Vous perdez plusieurs dizaines de millions de dollars par an, et on annonce l’arrêt de vos opérations au Ghana et en Angola. N’est-ce pas le signe d’un échec ?

Nous avons hérité de Fly540 au Kenya, au Ghana et en Angola. Il y a des transformations à faire pour l’adapter à notre modèle, qui fonctionne actuellement en Tanzanie. À terme, Fly540 va disparaître. Au Ghana, nous opérons toujours avec un appareil, mais l’Angola est à l’arrêt, car les avions sont en maintenance. Le Ghana a quelques problèmes d’infrastructures aéroportuaires, mais nos pertes relèvent surtout de la dévaluation de la monnaie ghanéenne [le cedi a perdu 23 % de sa valeur sur les douze derniers mois] face au dollar, qui a fait grimper nos prix.

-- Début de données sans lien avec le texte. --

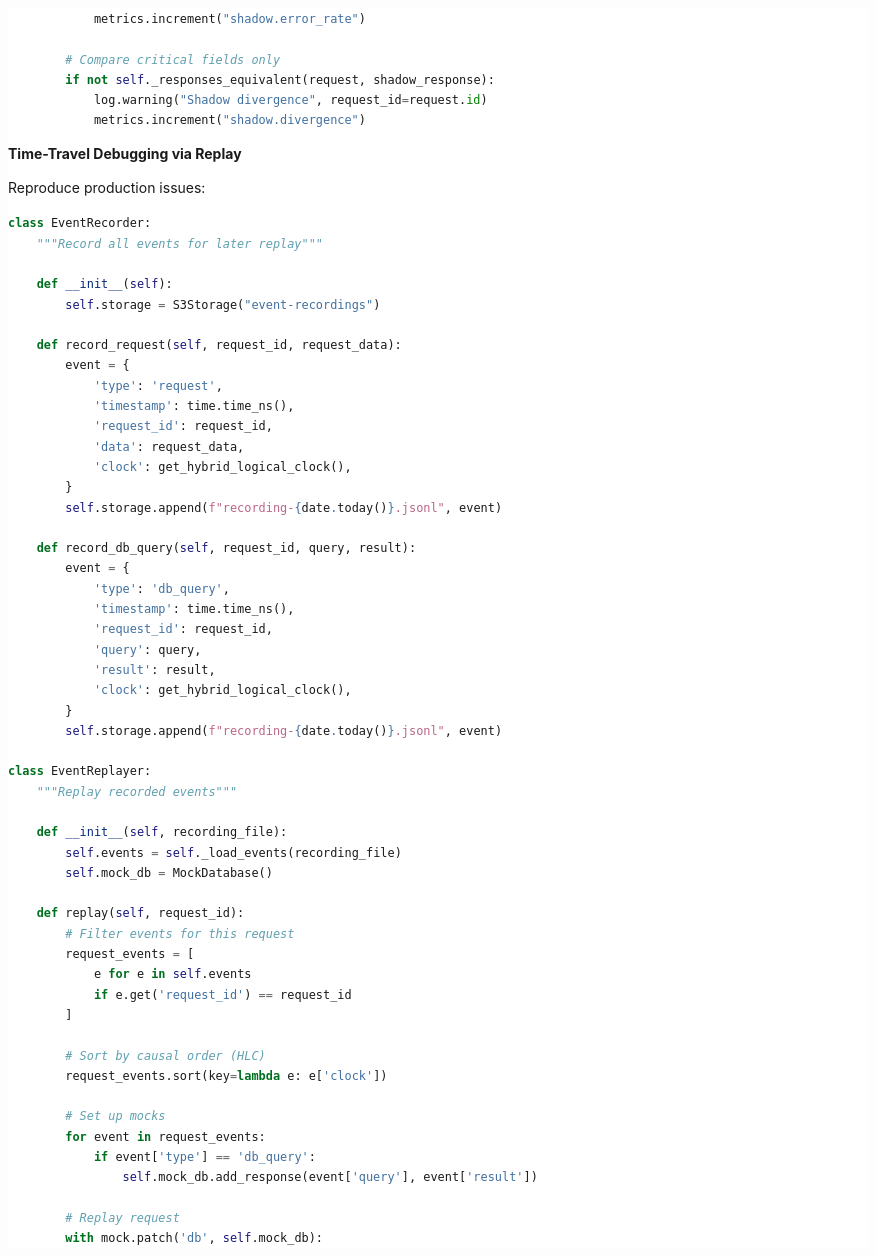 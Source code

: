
 ```python
            metrics.increment("shadow.error_rate")

        # Compare critical fields only
        if not self._responses_equivalent(request, shadow_response):
            log.warning("Shadow divergence", request_id=request.id)
            metrics.increment("shadow.divergence")
```

**Time-Travel Debugging via Replay**

Reproduce production issues:

```python
class EventRecorder:
    """Record all events for later replay"""

    def __init__(self):
        self.storage = S3Storage("event-recordings")

    def record_request(self, request_id, request_data):
        event = {
            'type': 'request',
            'timestamp': time.time_ns(),
            'request_id': request_id,
            'data': request_data,
            'clock': get_hybrid_logical_clock(),
        }
        self.storage.append(f"recording-{date.today()}.jsonl", event)

    def record_db_query(self, request_id, query, result):
        event = {
            'type': 'db_query',
            'timestamp': time.time_ns(),
            'request_id': request_id,
            'query': query,
            'result': result,
            'clock': get_hybrid_logical_clock(),
        }
        self.storage.append(f"recording-{date.today()}.jsonl", event)

class EventReplayer:
    """Replay recorded events"""

    def __init__(self, recording_file):
        self.events = self._load_events(recording_file)
        self.mock_db = MockDatabase()

    def replay(self, request_id):
        # Filter events for this request
        request_events = [
            e for e in self.events
            if e.get('request_id') == request_id
        ]

        # Sort by causal order (HLC)
        request_events.sort(key=lambda e: e['clock'])

        # Set up mocks
        for event in request_events:
            if event['type'] == 'db_query':
                self.mock_db.add_response(event['query'], event['result'])

        # Replay request
        with mock.patch('db', self.mock_db):
```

JA2785p107 info1 FastjetVous avez annoncé, mi-2013, votre arrivée au Nigeria, un marché stratégique. Quand allez-vous commencer dans ce pays ?

Des accords de partenariat ont été passés avec la compagnie nigériane Red One Airways, mais y démarrer nécessite de longues démarches. C’est un marché clé en Afrique de l’Ouest, car ce pays est riche et très peuplé.

Quelle est la plus grande difficulté à laquelle vous êtes confrontés en Afrique : les coûts aéroportuaires ? Les autorisations d’opérer ?

Le point le plus délicat, ce sont les autorisations entre pays. Les processus sont très lents, car chaque pays veut protéger ses compagnies. En Europe, c’est plus simple. EasyJet y dessert 650 destinations !

Sur vos activités tanzaniennes, les plus importantes, votre taux de remplissage a atteint 67 % en mars. N’est-ce pas insuffisant pour une low-cost ?

Sur l’ensemble de nos activités, depuis 2012, nous sommes à plus de 70 %. Ces chiffres de mars sont ceux de la basse saison, une période très pluvieuse qui n’incite pas à se déplacer. Le low-cost en Afrique est ce qu’il était en Europe dans les années 1990, un marché en devenir. Le Nigeria est un pays à fort potentiel, et le Kenya offre de belles opportunités, avec une classe moyenne en émergence [selon la Banque africaine de développement, elle représente aujourd’hui 48 % de la population]. Nous comptons ouvrir un vol Nairobi-Zanzibar prochainement, pour ceux qui veulent y aller en week-end.

Le low-cost est associé aux courtes distances. Pourquoi opérer, depuis octobre 2013, des vols internationaux depuis votre base tanzanienne ?

Concernant Lusaka, c’est une destination phare, car Dar es-Salaam est le port d’entrée des importations de la Zambie sur le continent. Les usagers zambiens devaient auparavant faire 28 heures de bus pour rejoindre la Tanzanie. Les deux premiers mois, les avions étaient pleins à quasiment 100 % à l’aller et à 80 % au retour.

Quelles nouvelles dessertes allez-vous ouvrir ?

Fastjet prévoit d’ouvrir en 2014 et en 2015 de nouvelles bases à Nairobi, Lusaka et Johannesburg, et compte étendre ses vols au départ de Dar es-Salaam vers Nairobi, Mombasa (Kenya), Lilongwe (Malawi), Entebbe (Ouganda) et Harare (Zimbabwe).

Enfin, quelle est l’implication personnelle de Stelios Haji-Ioannou dans la gestion de Fastjet ?

Il a monté le business plan de la compagnie et il est actionnaire à hauteur de 11 %.

EasyJet apporte-t-il une certaine assistance dans la logistique ?

Fastjet n’a aucune assistance d’EasyJet.